* _Required work_
Apart from the pictures, every entry must be retyped exactly.
Segment Start: Supplied information
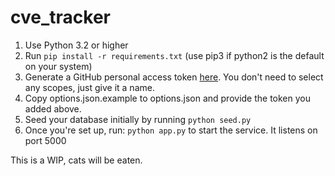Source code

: cve_tracker
============

1. Use Python 3.2 or higher
2. Run `pip install -r requirements.txt` (use pip3 if python2 is the default on your system)
3. Generate a GitHub personal access token [here](https://github.com/settings/tokens). You don't need to select any scopes, just give it a name.
4. Copy options.json.example to options.json and provide the token you added above.
5. Seed your database initially by running `python seed.py`
6. Once you're set up, run: `python app.py` to start the service. It listens on port 5000

This is a WIP, cats will be eaten.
Segment End: Supplied information
* _Output of the task_
Source code

: cve_tracker
============

1. Use Python 3.2 or higher
2. Run `pip install -r requirements.txt` (use pip3 if python2 is the default on your system)
3. Generate a GitHub personal access token [here](https://github.com/settings/tokens). You don't need to select any scopes, just give it a name.
4. Copy options.json.example to options.json and provide the token you added above.
5. Seed your database initially by running `python seed.py`
6. Once you're set up, run: `python app.py` to start the service. It listens on port 5000

This is a WIP, cats will be eaten.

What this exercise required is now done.